◆ **About this exercise**
Collect each line of the records containing the string "gebruiken".
================================
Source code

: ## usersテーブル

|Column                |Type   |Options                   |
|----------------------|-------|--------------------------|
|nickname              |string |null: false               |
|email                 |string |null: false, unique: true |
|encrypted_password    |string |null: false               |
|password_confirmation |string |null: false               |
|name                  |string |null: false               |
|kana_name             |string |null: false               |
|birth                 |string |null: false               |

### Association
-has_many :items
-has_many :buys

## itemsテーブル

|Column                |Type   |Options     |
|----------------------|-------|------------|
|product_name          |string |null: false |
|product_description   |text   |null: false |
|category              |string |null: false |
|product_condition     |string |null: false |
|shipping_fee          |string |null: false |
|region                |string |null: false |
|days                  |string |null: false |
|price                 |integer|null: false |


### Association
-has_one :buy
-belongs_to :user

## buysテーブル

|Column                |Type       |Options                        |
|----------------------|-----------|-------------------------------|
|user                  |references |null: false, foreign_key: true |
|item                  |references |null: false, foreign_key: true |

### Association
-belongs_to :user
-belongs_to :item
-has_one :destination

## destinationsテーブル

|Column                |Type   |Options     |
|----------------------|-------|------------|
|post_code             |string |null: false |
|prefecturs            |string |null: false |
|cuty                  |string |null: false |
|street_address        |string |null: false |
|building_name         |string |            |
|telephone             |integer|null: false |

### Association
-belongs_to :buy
================================
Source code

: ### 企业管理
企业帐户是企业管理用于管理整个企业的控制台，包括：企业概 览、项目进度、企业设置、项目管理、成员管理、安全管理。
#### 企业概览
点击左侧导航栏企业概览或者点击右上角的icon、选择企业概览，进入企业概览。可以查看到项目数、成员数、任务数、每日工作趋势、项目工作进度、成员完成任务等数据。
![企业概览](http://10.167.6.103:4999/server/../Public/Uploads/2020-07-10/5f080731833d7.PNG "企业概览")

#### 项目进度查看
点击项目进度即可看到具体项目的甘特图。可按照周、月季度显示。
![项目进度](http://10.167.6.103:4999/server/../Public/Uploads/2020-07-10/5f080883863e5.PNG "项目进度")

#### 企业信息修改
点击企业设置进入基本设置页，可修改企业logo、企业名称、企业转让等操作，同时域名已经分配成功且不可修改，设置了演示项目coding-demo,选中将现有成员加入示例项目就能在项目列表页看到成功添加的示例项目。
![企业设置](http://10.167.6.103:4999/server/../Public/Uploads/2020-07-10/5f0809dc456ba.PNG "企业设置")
================================
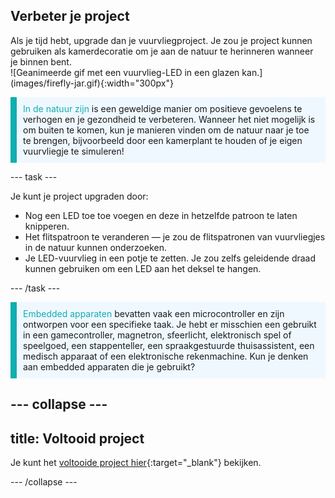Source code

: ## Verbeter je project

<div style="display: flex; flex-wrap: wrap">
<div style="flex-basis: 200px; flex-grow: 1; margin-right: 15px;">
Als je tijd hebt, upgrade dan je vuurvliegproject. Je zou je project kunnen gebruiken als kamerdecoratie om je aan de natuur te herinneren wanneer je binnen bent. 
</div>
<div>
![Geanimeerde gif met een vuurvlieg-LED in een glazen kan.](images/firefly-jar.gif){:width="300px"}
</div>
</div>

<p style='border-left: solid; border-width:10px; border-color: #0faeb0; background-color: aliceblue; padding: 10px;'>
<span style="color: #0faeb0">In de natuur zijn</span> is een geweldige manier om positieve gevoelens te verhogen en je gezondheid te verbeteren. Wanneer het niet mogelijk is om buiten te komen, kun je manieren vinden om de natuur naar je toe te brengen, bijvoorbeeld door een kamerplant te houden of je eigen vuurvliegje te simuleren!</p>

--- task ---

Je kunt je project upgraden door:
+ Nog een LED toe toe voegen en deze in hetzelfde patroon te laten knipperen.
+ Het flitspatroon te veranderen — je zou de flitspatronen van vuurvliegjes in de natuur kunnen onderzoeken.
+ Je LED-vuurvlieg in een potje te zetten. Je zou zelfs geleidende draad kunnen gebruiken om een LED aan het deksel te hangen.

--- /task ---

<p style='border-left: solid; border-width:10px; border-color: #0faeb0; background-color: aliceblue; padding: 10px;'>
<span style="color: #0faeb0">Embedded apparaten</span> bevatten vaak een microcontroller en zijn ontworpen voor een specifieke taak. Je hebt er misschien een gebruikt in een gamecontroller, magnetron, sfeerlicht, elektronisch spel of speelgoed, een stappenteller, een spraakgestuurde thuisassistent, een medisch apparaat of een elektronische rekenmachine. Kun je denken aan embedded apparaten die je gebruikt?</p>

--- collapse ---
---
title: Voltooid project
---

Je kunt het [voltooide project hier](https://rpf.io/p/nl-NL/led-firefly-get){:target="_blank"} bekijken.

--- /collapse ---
================================
◆ **Response to the task**
Als je tijd hebt, upgrade dan je vuurvliegproject. Je zou je project kunnen gebruiken als kamerdecoratie om je aan de natuur te herinneren wanneer je binnen bent. 
+ Je LED-vuurvlieg in een potje te zetten. Je zou zelfs geleidende draad kunnen gebruiken om een LED aan het deksel te hangen.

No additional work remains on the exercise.